- _Work required_:
Report every line of the material that contains the string "extraction".

===

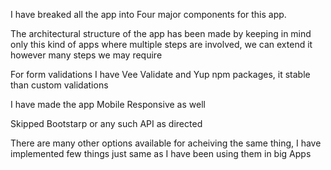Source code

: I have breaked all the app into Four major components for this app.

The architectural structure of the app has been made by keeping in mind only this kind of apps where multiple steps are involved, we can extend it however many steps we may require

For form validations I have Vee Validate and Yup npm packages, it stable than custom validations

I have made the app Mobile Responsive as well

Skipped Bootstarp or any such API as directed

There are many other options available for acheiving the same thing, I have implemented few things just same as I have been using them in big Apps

===

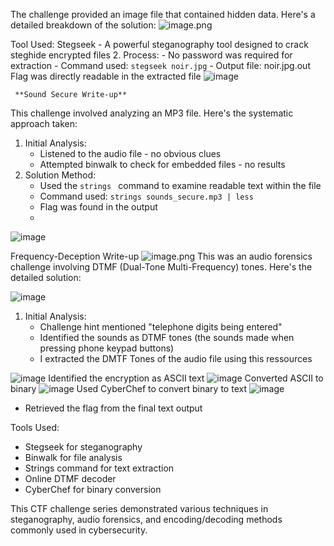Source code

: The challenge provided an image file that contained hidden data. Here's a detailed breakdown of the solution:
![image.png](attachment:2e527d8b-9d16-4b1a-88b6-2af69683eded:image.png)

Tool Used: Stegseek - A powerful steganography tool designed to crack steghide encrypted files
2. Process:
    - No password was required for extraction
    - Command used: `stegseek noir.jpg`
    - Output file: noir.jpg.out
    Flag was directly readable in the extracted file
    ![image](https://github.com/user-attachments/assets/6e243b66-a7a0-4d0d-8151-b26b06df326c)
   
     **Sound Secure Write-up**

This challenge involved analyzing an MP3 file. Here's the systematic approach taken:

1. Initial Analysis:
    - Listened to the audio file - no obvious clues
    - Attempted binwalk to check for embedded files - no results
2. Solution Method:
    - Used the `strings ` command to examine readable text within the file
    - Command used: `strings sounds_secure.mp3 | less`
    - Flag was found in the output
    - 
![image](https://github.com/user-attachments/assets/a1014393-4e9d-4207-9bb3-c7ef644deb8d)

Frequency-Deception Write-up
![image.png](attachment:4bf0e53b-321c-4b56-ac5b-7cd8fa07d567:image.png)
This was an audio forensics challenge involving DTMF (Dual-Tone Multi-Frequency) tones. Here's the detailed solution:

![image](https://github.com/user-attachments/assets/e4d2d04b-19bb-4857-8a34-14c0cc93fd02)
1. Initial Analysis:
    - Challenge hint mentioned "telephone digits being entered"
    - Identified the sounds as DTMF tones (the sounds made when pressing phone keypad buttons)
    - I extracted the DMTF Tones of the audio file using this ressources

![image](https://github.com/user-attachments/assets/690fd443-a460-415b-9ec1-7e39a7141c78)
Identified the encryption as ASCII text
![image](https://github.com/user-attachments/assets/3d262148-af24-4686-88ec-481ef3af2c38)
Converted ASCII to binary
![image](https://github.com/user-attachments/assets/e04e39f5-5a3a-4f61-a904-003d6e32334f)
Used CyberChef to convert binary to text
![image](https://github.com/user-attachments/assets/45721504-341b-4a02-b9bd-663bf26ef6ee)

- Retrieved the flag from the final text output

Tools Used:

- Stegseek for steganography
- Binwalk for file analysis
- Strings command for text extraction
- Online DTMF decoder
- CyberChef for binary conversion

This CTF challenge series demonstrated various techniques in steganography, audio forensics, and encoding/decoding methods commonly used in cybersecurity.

===

- _Answer to this task_:
    - No password was required for extraction
- Strings command for text extraction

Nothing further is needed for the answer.